Yan yana durması bile zor olan iki kelime bunlar artık. Halep ve vahşet, Halep ve yıkım, Halep ..... vb. daha nice olumsuz kelimeleri yan yana ard arda sergileriz de Halep ve İnsan, Halep ve İnsanlık yan yana gelmez bugünden sonra.
Küçük bir toprak parçasından yapılan bu kahreden zulümler, ihtiyar dünyanın sırtına çirkin bir kambur olmuştur. Adam, bu çirkin kamburun nasıllığını anlatmak istiyordu sınıflarda. Öğrencilerinin karşısından ders yapmak isteyen biri olarak vicdan yangınından bir parça kot attı sınıfın ortasına.
Ancak üniversitenin eşiğinde çırpınan bu zavallı beyin sahipleri, büyük tabloyu görmedikleri gibi kendilerine daraltılmış ve içine heyecan ile korku üflenmiş sıradan dünyan zevkini(!) yaşamak istiyorlardı. Her edebiyat dersi böyle tartışmayla geçecek ve ders işlememiş olacaklardı. Böylece (!) üniversiteye hazırlanmış olmayı uman bu gençlere başka doğruların varlığından söz açmak zordu.
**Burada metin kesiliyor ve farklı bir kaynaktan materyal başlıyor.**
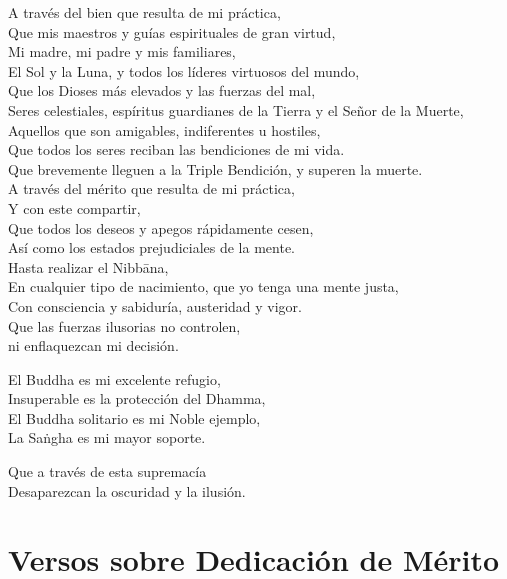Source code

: A través del bien que resulta de mi práctica,\\
Que mis maestros y guías espirituales de gran virtud,\\
Mi madre, mi padre y mis familiares,\\
El Sol y la Luna, y todos los líderes virtuosos del mundo,\\
Que los Dioses más elevados y las fuerzas del mal,\\
Seres celestiales, espíritus guardianes de la Tierra y el Señor de la Muerte,\\
Aquellos que son amigables, indiferentes u hostiles,\\
Que todos los seres reciban las bendiciones de mi vida.\\
Que brevemente lleguen a la Triple Bendición, y superen la muerte.\\
A través del mérito que resulta de mi práctica,\\
Y con este compartir,\\
Que todos los deseos y apegos rápidamente cesen,\\
Así como los estados prejudiciales de la mente.\\
Hasta realizar el Nibbāna,\\
En cualquier tipo de nacimiento, que yo tenga una mente justa,\\
Con consciencia y sabiduría, austeridad y vigor.\\
Que las fuerzas ilusorias no controlen,\\
ni enflaquezcan mi decisión.

El Buddha es mi excelente refugio,\\
Insuperable es la protección del Dhamma,\\
El Buddha solitario es mi Noble ejemplo,\\
La Saṅgha es mi mayor soporte.

Que a través de esta supremacía\\
Desaparezcan la oscuridad y la ilusión.

\chapter[Dedicación de Mérito]{Versos sobre Dedicación de Mérito}


\begin{leader}
\end{leader}

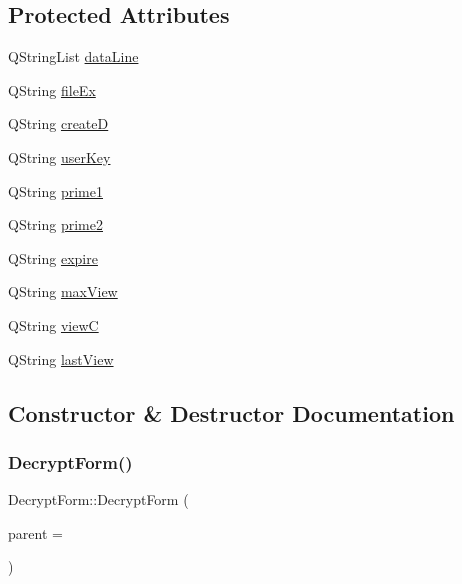 \subsection*{Protected Attributes}
\begin{DoxyCompactItemize}
\item 
Q\+String\+List \hyperlink{class_decrypt_form_a16c208fef98e40521b962932602ce0ff}{data\+Line}
\item 
Q\+String \hyperlink{class_decrypt_form_a948100789ce9a1613fc4e028609d7f7d}{file\+Ex}
\item 
Q\+String \hyperlink{class_decrypt_form_af0a16237e0a531f3167acd67eae7e69b}{createD}
\item 
Q\+String \hyperlink{class_decrypt_form_a9b9b4da9c4713812a4ef07e8e60dd25a}{user\+Key}
\item 
Q\+String \hyperlink{class_decrypt_form_a2a575d06f53701521157379069b573f0}{prime1}
\item 
Q\+String \hyperlink{class_decrypt_form_ac9b5eaa528b2826f3926e410e6ffa967}{prime2}
\item 
Q\+String \hyperlink{class_decrypt_form_ac0a3281de07c0e2b461652ce12b1ada2}{expire}
\item 
Q\+String \hyperlink{class_decrypt_form_ada58fe6ec6a6c8204e30dfdbb9e55bbe}{max\+View}
\item 
Q\+String \hyperlink{class_decrypt_form_a6363fdac4c8f9ebbdc902f1b8e3686a3}{viewC}
\item 
Q\+String \hyperlink{class_decrypt_form_a64370269794155fc85fafa42a1d31913}{last\+View}
\end{DoxyCompactItemize}


\subsection{Constructor \& Destructor Documentation}
\hypertarget{class_decrypt_form_adedf517dfb4bb9411c4caf92943e7033}{}\label{class_decrypt_form_adedf517dfb4bb9411c4caf92943e7033} 
\subsubsection{\texorpdfstring{Decrypt\+Form()}{DecryptForm()}}
{\footnotesize\ttfamily Decrypt\+Form\+::\+Decrypt\+Form (\begin{DoxyParamCaption}\item[{Q\+Widget $\ast$}]{parent = {} }\end{DoxyParamCaption})\hspace{0.3cm}{\ttfamily [explicit]}}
Halep'le ilgili birçok bilgi almıştı yürekleri yakan. Bu yürek yangını cep telefonuna gelen her haberde harlamış oluyordu. Harlanan ateşin bir gün kendi ülkelerini yakacağı endişesinden ağır basıyordu Halep'te olanlar. Oradaki insanları, insan gibi öldürseler gam yemeyecekti. Savaş idi bu, ölen de olacaktı öldüren de.
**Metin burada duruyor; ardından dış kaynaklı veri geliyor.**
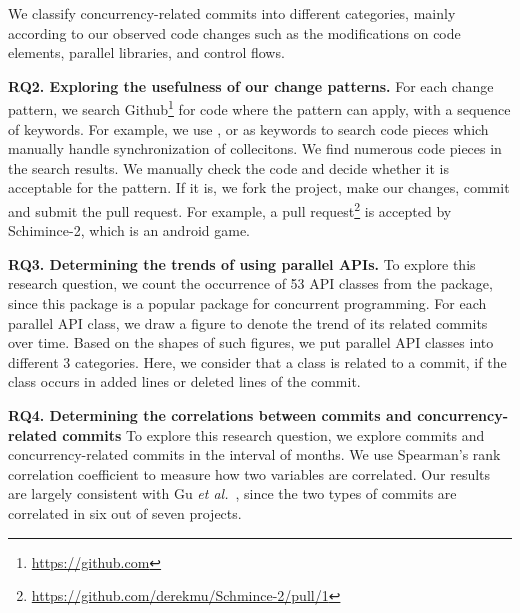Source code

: We classify concurrency-related commits into different categories, mainly according to our observed code changes such as the modifications on code elements, parallel libraries, and control flows.

\textbf{RQ2. Exploring the usefulness of our change patterns.} For each change pattern, we search Github\footnote{\url{https://github.com}} for code where the pattern can apply, with a sequence of keywords. For example, we use ,  or  as keywords to search code pieces which manually handle synchronization of collecitons. We find numerous code pieces in the search results. We manually check the code and decide whether it is acceptable for the pattern. If it is, we fork the project, make our changes, commit and submit the pull request. For example, a pull request\footnote{\url{https://github.com/derekmu/Schmince-2/pull/1}} is accepted by Schimince-2, which is an android game.

\textbf{RQ3. Determining the trends of using parallel APIs.} To explore this research question, we count the occurrence of 53 API classes from the  package, since this package is a popular package for concurrent programming. For each parallel API class, we draw a figure to denote the trend of its related commits over time. Based on the shapes of such figures, we put parallel API classes into different 3 categories. Here, we consider that a class is related to a commit, if the class occurs in added lines or deleted lines of the commit.%

\textbf{RQ4. Determining the correlations between commits and concurrency-related commits} To explore this research question, we explore commits and concurrency-related commits in the interval of months. We use Spearman's rank correlation coefficient to measure how two variables are correlated. Our results are largely consistent with Gu \emph{et al.}~\cite{conf/sigsoft/GuJSZL15}, since the two types of commits are correlated in six out of seven projects.%




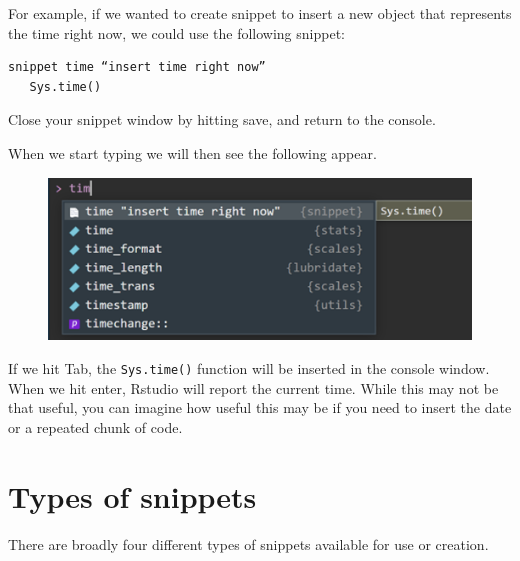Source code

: \documentclass[
  letterpaper,
  DIV=11,
  numbers=noendperiod]{scrreprt}
\begin{document}
For example, if we wanted to create snippet to insert a new object that
represents the time right now, we could use the following snippet:

\begin{verbatim}
snippet time “insert time right now”     
   Sys.time()
\end{verbatim}

Close your snippet window by hitting save, and return to the console.

When we start typing we will then see the following appear.

\begin{figure}

{\centering \includegraphics{./images/r_setup-snippet_insert.png}

}

\end{figure}

If we hit Tab, the \texttt{Sys.time()} function will be inserted in the
console window. When we hit enter, Rstudio will report the current time.
While this may not be that useful, you can imagine how useful this may
be if you need to insert the date or a repeated chunk of code.

\hypertarget{types-of-snippets}{%
\section{Types of snippets}\label{types-of-snippets}}

There are broadly four different types of snippets available for use or
creation.
\end{document}
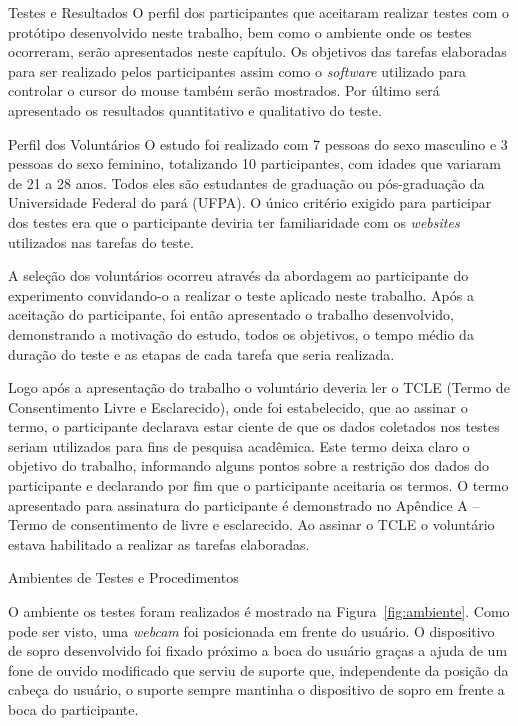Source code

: \begin{chapter}{Testes e Resultados}
O perfil dos participantes que aceitaram realizar testes com o protótipo
desenvolvido neste trabalho, bem como o ambiente onde os testes ocorreram, serão
apresentados neste capítulo. Os objetivos das tarefas elaboradas para ser
realizado pelos participantes assim como o \textit{software} utilizado  para
controlar o cursor do mouse também serão mostrados. Por último será apresentado
os resultados quantitativo e qualitativo do teste.  

\begin{section}{Perfil dos Voluntários}
O estudo foi realizado com 7 pessoas do sexo masculino e 3 pessoas do sexo
feminino, totalizando 10 participantes, com idades que variaram de 21 a 28 anos.
Todos eles são estudantes de graduação ou pós-graduação da Universidade Federal
do pará (UFPA). O único critério exigido para participar dos testes era que o
participante deviria ter familiaridade com os \textit{websites} utilizados nas
tarefas do teste.  

A seleção dos voluntários ocorreu através da abordagem ao participante do
experimento convidando-o a realizar o teste aplicado neste trabalho. Após a
aceitação do participante, foi então apresentado o trabalho desenvolvido,
demonstrando a motivação do estudo, todos os objetivos, o tempo médio da duração
do teste e  as etapas de cada tarefa que seria realizada. 

Logo após a apresentação do trabalho o voluntário deveria ler o TCLE (Termo de
Consentimento Livre e Esclarecido), onde foi estabelecido, que ao assinar o
termo, o participante declarava estar ciente de que os dados coletados nos
testes seriam utilizados para fins de pesquisa acadêmica. Este termo deixa
claro o objetivo do trabalho, informando alguns pontos sobre a restrição dos
dados do participante e declarando por fim que o participante aceitaria os
termos. O termo apresentado para assinatura do participante é demonstrado no
Apêndice A – Termo de consentimento de livre e esclarecido. Ao assinar o TCLE o
voluntário estava habilitado a realizar as tarefas elaboradas. 
\end{section}

\begin{section}{Ambientes de Testes e Procedimentos}

O ambiente os testes foram realizados é mostrado na Figura~\ref{fig:ambiente}.
Como pode ser visto, uma \textit{webcam} foi posicionada em frente do usuário. O
dispositivo de sopro desenvolvido foi fixado próximo a boca do usuário graças a
ajuda de um fone de ouvido modificado que serviu de suporte que, independente da
posição da cabeça do usuário, o suporte sempre mantinha o dispositivo de sopro
em frente a boca do participante.


\end{section}
\end{chapter}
Ancak hayazısca, edepsizce yapılanlar. Kaçırılan Müslüman kadınlara tecavüz edip çırılçıplak muhaliflerin/yakınlarının karşısında teşhir eden o köpek soylu vicdansızları düşündükçe tüyleri ürperiyordu.
"İnsan olan herkesin Halep için bir şeyler yapmalı" diye koşuşturduğu bir yerde habersiz veya gafil tipler kılını kıpırdatmadılar. Halep'e yapılacak ufak bir düşünsel yolculukta "neler yapılabilir?" sorusunun cevabını taşır. En basitinden Halep ile ilgili haberlere kulak kabartıp "ne oluyor burada?" ile başlamalıdır.
Şimdi başladık mı? Bilgi sahibi olduk mu? O bilgi bizi sarsar, etkiler ve harekete geçirir. Bir çığlık patlar dudaklarımız arasından. İki elimizle kuru başımızı tutar, aklımıza geleni yaparız. Birilerine anlatmalıyım, bu ateşi her vicdana ulaştırmalıyım derdine yakalanırız.
Gayri ihtiyari ceplerimizi kontrol ederiz. Verebilecek bir şeyler var mıdır acaba?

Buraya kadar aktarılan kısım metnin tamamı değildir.